Haddix, Margaret Peterson

Last Updated: Feb-12-2010
Annotated by:
McEntyre, Marilyn

Primary Category: Literature / Fiction

Genre: Novel for Young Adults

Summary:

Keely, whose three "best friends" are a dominant clique in their class, notices that a classmate, Anya, appears to be wearing a wig. The girls confer about it at lunchtime, wonder whether to ask about it, and theorize that she may have cancer and be undergoing chemotherapy. Stef, long the most aggressive among the four friends, suggests that Keely talk with Anya and find a way to determine whether it is a wig, but Keely refuses, recognizing in Anya, whom she rarely notices, a quality of loneliness she hadn’t seen before.

Their curiosity is satisfied when Anya’s wig comes off during a gym exercise and she runs out and remains absent for several days. Keely decides to visit Anya and learns that she has a rare disease, alopecia areata, which is painless and otherwise harmless, but causes hair to fall out, sometimes all over the body. When she asks if she can help, Anya replies, "Not unless you want to give me your hair."

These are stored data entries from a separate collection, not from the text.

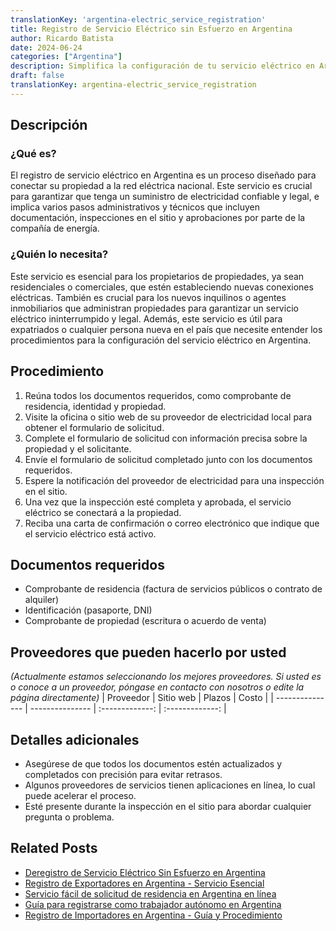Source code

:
 ```yaml
---
translationKey: 'argentina-electric_service_registration'
title: Registro de Servicio Eléctrico sin Esfuerzo en Argentina
author: Ricardo Batista
date: 2024-06-24
categories: ["Argentina"]
description: Simplifica la configuración de tu servicio eléctrico en Argentina con facilidad. Pasos rápidos y sencillos para un registro sin complicaciones.
draft: false
translationKey: argentina-electric_service_registration
---
```


## Descripción
### ¿Qué es?
El registro de servicio eléctrico en Argentina es un proceso diseñado para conectar su propiedad a la red eléctrica nacional. Este servicio es crucial para garantizar que tenga un suministro de electricidad confiable y legal, e implica varios pasos administrativos y técnicos que incluyen documentación, inspecciones en el sitio y aprobaciones por parte de la compañía de energía.

### ¿Quién lo necesita?
Este servicio es esencial para los propietarios de propiedades, ya sean residenciales o comerciales, que estén estableciendo nuevas conexiones eléctricas. También es crucial para los nuevos inquilinos o agentes inmobiliarios que administran propiedades para garantizar un servicio eléctrico ininterrumpido y legal. Además, este servicio es útil para expatriados o cualquier persona nueva en el país que necesite entender los procedimientos para la configuración del servicio eléctrico en Argentina.

## Procedimiento

1. Reúna todos los documentos requeridos, como comprobante de residencia, identidad y propiedad.
2. Visite la oficina o sitio web de su proveedor de electricidad local para obtener el formulario de solicitud.
3. Complete el formulario de solicitud con información precisa sobre la propiedad y el solicitante.
4. Envíe el formulario de solicitud completado junto con los documentos requeridos.
5. Espere la notificación del proveedor de electricidad para una inspección en el sitio.
6. Una vez que la inspección esté completa y aprobada, el servicio eléctrico se conectará a la propiedad.
7. Reciba una carta de confirmación o correo electrónico que indique que el servicio eléctrico está activo.

## Documentos requeridos

- Comprobante de residencia (factura de servicios públicos o contrato de alquiler)
- Identificación (pasaporte, DNI)
- Comprobante de propiedad (escritura o acuerdo de venta)

## Proveedores que pueden hacerlo por usted
_(Actualmente estamos seleccionando los mejores proveedores. Si usted es o conoce a un proveedor, póngase en contacto con nosotros o edite la página directamente)_
| Proveedor        |     Sitio web      |     Plazos      |      Costo      |
| --------------- | --------------- |  :-------------: | :-------------: |

## Detalles adicionales

- Asegúrese de que todos los documentos estén actualizados y completados con precisión para evitar retrasos.
- Algunos proveedores de servicios tienen aplicaciones en línea, lo cual puede acelerar el proceso.
- Esté presente durante la inspección en el sitio para abordar cualquier pregunta o problema.
## Related Posts

- [Deregistro de Servicio Eléctrico Sin Esfuerzo en Argentina](https://tramitit.com/es/guides/argentina/baja_de_servicio_eléctrico/)
- [Registro de Exportadores en Argentina - Servicio Esencial](https://tramitit.com/es/guides/argentina/registro_de_exportadores/)
- [Servicio fácil de solicitud de residencia en Argentina en línea](https://tramitit.com/es/guides/argentina/solicitud_de_residencia/)
- [Guía para registrarse como trabajador autónomo en Argentina](https://tramitit.com/es/guides/argentina/inscripción_al_régimen_de_autónomos/)
- [Registro de Importadores en Argentina - Guía y Procedimiento](https://tramitit.com/es/guides/argentina/registro_de_importadores/)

Keely researches the disease for class and finds that there is a foundation that collects long hair for wigs for patients suffering from Anya’s condition, so she cuts off her own long hair and encourages classmates to do the same in a gesture of solidarity with Anya, in the process defining a new independence from the clique of friends who have too long shaped and confined her judgments of others.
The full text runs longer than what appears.